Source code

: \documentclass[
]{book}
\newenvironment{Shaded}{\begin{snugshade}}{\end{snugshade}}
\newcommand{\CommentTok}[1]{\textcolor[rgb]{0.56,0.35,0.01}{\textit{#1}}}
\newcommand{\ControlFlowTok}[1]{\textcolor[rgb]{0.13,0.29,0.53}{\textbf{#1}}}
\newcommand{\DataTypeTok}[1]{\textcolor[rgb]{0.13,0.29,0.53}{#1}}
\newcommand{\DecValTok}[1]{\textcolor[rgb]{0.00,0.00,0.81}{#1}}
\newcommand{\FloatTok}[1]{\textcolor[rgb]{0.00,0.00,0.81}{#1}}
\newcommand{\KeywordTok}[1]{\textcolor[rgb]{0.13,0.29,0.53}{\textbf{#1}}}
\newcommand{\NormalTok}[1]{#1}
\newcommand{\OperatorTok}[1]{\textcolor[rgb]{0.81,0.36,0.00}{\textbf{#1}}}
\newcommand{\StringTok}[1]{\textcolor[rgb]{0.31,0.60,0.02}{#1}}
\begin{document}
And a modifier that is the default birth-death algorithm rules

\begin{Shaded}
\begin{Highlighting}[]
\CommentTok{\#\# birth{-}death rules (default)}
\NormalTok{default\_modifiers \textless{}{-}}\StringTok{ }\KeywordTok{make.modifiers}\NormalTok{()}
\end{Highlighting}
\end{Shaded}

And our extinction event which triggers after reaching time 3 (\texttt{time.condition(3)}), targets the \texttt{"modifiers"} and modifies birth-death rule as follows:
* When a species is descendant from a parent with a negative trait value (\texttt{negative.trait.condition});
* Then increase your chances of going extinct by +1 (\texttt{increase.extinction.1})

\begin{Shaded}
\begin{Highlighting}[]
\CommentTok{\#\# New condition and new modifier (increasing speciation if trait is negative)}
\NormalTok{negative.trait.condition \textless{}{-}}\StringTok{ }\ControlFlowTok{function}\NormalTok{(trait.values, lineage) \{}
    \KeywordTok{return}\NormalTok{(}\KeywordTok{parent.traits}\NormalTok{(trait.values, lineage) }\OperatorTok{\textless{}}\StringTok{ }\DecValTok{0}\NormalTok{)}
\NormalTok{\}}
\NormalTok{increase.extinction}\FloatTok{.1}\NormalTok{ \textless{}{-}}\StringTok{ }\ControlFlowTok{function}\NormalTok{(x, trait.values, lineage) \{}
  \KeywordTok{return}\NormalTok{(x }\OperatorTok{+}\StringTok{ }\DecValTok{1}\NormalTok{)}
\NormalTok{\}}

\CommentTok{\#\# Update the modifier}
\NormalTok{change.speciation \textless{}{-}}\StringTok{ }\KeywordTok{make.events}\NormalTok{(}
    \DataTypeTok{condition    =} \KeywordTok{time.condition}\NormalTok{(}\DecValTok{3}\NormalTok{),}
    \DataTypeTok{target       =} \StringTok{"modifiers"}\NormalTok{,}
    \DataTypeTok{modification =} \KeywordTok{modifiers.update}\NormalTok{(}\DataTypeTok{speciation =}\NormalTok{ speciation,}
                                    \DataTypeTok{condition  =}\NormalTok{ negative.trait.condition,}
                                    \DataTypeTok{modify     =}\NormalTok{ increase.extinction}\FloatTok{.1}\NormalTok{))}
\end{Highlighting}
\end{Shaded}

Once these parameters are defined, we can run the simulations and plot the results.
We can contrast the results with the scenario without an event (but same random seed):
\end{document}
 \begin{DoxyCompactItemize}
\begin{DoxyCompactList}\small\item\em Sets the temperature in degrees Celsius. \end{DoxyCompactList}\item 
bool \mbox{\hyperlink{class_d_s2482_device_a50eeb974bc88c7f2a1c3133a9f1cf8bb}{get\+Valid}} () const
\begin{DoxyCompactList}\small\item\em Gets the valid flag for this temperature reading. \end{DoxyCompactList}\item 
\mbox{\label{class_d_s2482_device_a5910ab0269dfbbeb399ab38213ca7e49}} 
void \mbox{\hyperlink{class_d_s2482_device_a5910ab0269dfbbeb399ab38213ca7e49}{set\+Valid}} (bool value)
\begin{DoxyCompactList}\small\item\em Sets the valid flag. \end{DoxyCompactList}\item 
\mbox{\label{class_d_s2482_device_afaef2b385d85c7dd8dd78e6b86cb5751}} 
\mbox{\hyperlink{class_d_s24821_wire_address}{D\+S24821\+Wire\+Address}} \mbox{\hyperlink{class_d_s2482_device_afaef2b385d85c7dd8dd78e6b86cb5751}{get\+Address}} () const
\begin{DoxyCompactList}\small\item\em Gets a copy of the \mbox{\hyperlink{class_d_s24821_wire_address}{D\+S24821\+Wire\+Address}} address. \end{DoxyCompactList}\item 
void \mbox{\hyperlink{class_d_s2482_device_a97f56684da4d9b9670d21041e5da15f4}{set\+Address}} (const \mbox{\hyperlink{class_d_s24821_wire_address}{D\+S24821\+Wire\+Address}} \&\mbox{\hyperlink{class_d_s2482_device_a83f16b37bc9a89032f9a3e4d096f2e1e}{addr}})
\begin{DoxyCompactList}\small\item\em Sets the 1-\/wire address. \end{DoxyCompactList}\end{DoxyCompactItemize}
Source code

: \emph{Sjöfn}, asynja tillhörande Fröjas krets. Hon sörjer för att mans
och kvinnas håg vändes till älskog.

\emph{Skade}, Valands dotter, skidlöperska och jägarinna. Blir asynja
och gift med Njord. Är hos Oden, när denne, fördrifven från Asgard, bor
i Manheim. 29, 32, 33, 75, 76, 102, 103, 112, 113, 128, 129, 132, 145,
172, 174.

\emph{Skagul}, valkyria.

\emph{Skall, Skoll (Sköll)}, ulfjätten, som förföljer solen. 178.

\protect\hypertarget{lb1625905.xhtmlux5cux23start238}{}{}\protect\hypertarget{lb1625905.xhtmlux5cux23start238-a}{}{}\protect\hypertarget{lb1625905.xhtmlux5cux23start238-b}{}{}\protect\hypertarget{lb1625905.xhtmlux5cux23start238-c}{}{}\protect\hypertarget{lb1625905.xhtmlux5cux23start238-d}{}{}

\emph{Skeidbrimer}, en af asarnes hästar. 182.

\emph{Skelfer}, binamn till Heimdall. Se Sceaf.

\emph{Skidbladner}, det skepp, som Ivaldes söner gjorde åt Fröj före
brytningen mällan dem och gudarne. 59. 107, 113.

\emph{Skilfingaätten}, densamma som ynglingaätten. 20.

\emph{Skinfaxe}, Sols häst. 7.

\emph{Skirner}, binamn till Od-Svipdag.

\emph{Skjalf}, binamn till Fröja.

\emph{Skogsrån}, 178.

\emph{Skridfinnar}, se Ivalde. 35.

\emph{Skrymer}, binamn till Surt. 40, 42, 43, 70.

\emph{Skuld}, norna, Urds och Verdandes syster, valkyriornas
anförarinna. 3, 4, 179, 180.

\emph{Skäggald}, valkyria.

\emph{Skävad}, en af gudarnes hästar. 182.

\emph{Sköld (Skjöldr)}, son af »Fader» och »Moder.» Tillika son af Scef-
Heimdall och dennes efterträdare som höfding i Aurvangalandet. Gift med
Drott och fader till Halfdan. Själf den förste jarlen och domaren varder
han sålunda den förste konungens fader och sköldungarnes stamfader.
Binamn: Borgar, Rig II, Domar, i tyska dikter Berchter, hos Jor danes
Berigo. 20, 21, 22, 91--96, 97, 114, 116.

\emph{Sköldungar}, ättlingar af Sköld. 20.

+--

#### [WHAT IS NEEDED]
Exactly as they appear above, copy out all the records.

#### [ANSWER]
Source code

: \documentclass[
]{book}
\newenvironment{Shaded}{\begin{snugshade}}{\end{snugshade}}
\newcommand{\CommentTok}[1]{\textcolor[rgb]{0.56,0.35,0.01}{\textit{#1}}}
\newcommand{\ControlFlowTok}[1]{\textcolor[rgb]{0.13,0.29,0.53}{\textbf{#1}}}
\newcommand{\DataTypeTok}[1]{\textcolor[rgb]{0.13,0.29,0.53}{#1}}
\newcommand{\DecValTok}[1]{\textcolor[rgb]{0.00,0.00,0.81}{#1}}
\newcommand{\FloatTok}[1]{\textcolor[rgb]{0.00,0.00,0.81}{#1}}
\newcommand{\KeywordTok}[1]{\textcolor[rgb]{0.13,0.29,0.53}{\textbf{#1}}}
\newcommand{\NormalTok}[1]{#1}
\newcommand{\OperatorTok}[1]{\textcolor[rgb]{0.81,0.36,0.00}{\textbf{#1}}}
\newcommand{\StringTok}[1]{\textcolor[rgb]{0.31,0.60,0.02}{#1}}
\begin{document}
And a modifier that is the default birth-death algorithm rules

\begin{Shaded}
\begin{Highlighting}[]
\CommentTok{\#\# birth{-}death rules (default)}
\NormalTok{default\_modifiers \textless{}{-}}\StringTok{ }\KeywordTok{make.modifiers}\NormalTok{()}
\end{Highlighting}
\end{Shaded}

And our extinction event which triggers after reaching time 3 (\texttt{time.condition(3)}), targets the \texttt{"modifiers"} and modifies birth-death rule as follows:
* When a species is descendant from a parent with a negative trait value (\texttt{negative.trait.condition});
* Then increase your chances of going extinct by +1 (\texttt{increase.extinction.1})

\begin{Shaded}
\begin{Highlighting}[]
\CommentTok{\#\# New condition and new modifier (increasing speciation if trait is negative)}
\NormalTok{negative.trait.condition \textless{}{-}}\StringTok{ }\ControlFlowTok{function}\NormalTok{(trait.values, lineage) \{}
    \KeywordTok{return}\NormalTok{(}\KeywordTok{parent.traits}\NormalTok{(trait.values, lineage) }\OperatorTok{\textless{}}\StringTok{ }\DecValTok{0}\NormalTok{)}
\NormalTok{\}}
\NormalTok{increase.extinction}\FloatTok{.1}\NormalTok{ \textless{}{-}}\StringTok{ }\ControlFlowTok{function}\NormalTok{(x, trait.values, lineage) \{}
  \KeywordTok{return}\NormalTok{(x }\OperatorTok{+}\StringTok{ }\DecValTok{1}\NormalTok{)}
\NormalTok{\}}

\CommentTok{\#\# Update the modifier}
\NormalTok{change.speciation \textless{}{-}}\StringTok{ }\KeywordTok{make.events}\NormalTok{(}
    \DataTypeTok{condition    =} \KeywordTok{time.condition}\NormalTok{(}\DecValTok{3}\NormalTok{),}
    \DataTypeTok{target       =} \StringTok{"modifiers"}\NormalTok{,}
    \DataTypeTok{modification =} \KeywordTok{modifiers.update}\NormalTok{(}\DataTypeTok{speciation =}\NormalTok{ speciation,}
                                    \DataTypeTok{condition  =}\NormalTok{ negative.trait.condition,}
                                    \DataTypeTok{modify     =}\NormalTok{ increase.extinction}\FloatTok{.1}\NormalTok{))}
\end{Highlighting}
\end{Shaded}

Once these parameters are defined, we can run the simulations and plot the results.
We can contrast the results with the scenario without an event (but same random seed):
\end{document}
 \begin{DoxyCompactItemize}
\begin{DoxyCompactList}\small\item\em Sets the temperature in degrees Celsius. \end{DoxyCompactList}\item 
bool \mbox{\hyperlink{class_d_s2482_device_a50eeb974bc88c7f2a1c3133a9f1cf8bb}{get\+Valid}} () const
\begin{DoxyCompactList}\small\item\em Gets the valid flag for this temperature reading. \end{DoxyCompactList}\item 
\mbox{\label{class_d_s2482_device_a5910ab0269dfbbeb399ab38213ca7e49}} 
void \mbox{\hyperlink{class_d_s2482_device_a5910ab0269dfbbeb399ab38213ca7e49}{set\+Valid}} (bool value)
\begin{DoxyCompactList}\small\item\em Sets the valid flag. \end{DoxyCompactList}\item 
\mbox{\label{class_d_s2482_device_afaef2b385d85c7dd8dd78e6b86cb5751}} 
\mbox{\hyperlink{class_d_s24821_wire_address}{D\+S24821\+Wire\+Address}} \mbox{\hyperlink{class_d_s2482_device_afaef2b385d85c7dd8dd78e6b86cb5751}{get\+Address}} () const
\begin{DoxyCompactList}\small\item\em Gets a copy of the \mbox{\hyperlink{class_d_s24821_wire_address}{D\+S24821\+Wire\+Address}} address. \end{DoxyCompactList}\item 
void \mbox{\hyperlink{class_d_s2482_device_a97f56684da4d9b9670d21041e5da15f4}{set\+Address}} (const \mbox{\hyperlink{class_d_s24821_wire_address}{D\+S24821\+Wire\+Address}} \&\mbox{\hyperlink{class_d_s2482_device_a83f16b37bc9a89032f9a3e4d096f2e1e}{addr}})
\begin{DoxyCompactList}\small\item\em Sets the 1-\/wire address. \end{DoxyCompactList}\end{DoxyCompactItemize}
Source code

: \emph{Sjöfn}, asynja tillhörande Fröjas krets. Hon sörjer för att mans
och kvinnas håg vändes till älskog.

\emph{Skade}, Valands dotter, skidlöperska och jägarinna. Blir asynja
och gift med Njord. Är hos Oden, när denne, fördrifven från Asgard, bor
i Manheim. 29, 32, 33, 75, 76, 102, 103, 112, 113, 128, 129, 132, 145,
172, 174.

\emph{Skagul}, valkyria.

\emph{Skall, Skoll (Sköll)}, ulfjätten, som förföljer solen. 178.

\protect\hypertarget{lb1625905.xhtmlux5cux23start238}{}{}\protect\hypertarget{lb1625905.xhtmlux5cux23start238-a}{}{}\protect\hypertarget{lb1625905.xhtmlux5cux23start238-b}{}{}\protect\hypertarget{lb1625905.xhtmlux5cux23start238-c}{}{}\protect\hypertarget{lb1625905.xhtmlux5cux23start238-d}{}{}

\emph{Skeidbrimer}, en af asarnes hästar. 182.

\emph{Skelfer}, binamn till Heimdall. Se Sceaf.

\emph{Skidbladner}, det skepp, som Ivaldes söner gjorde åt Fröj före
brytningen mällan dem och gudarne. 59. 107, 113.

\emph{Skilfingaätten}, densamma som ynglingaätten. 20.

\emph{Skinfaxe}, Sols häst. 7.

\emph{Skirner}, binamn till Od-Svipdag.

\emph{Skjalf}, binamn till Fröja.

\emph{Skogsrån}, 178.

\emph{Skridfinnar}, se Ivalde. 35.

\emph{Skrymer}, binamn till Surt. 40, 42, 43, 70.

\emph{Skuld}, norna, Urds och Verdandes syster, valkyriornas
anförarinna. 3, 4, 179, 180.

\emph{Skäggald}, valkyria.

\emph{Skävad}, en af gudarnes hästar. 182.

\emph{Sköld (Skjöldr)}, son af »Fader» och »Moder.» Tillika son af Scef-
Heimdall och dennes efterträdare som höfding i Aurvangalandet. Gift med
Drott och fader till Halfdan. Själf den förste jarlen och domaren varder
han sålunda den förste konungens fader och sköldungarnes stamfader.
Binamn: Borgar, Rig II, Domar, i tyska dikter Berchter, hos Jor danes
Berigo. 20, 21, 22, 91--96, 97, 114, 116.

\emph{Sköldungar}, ättlingar af Sköld. 20.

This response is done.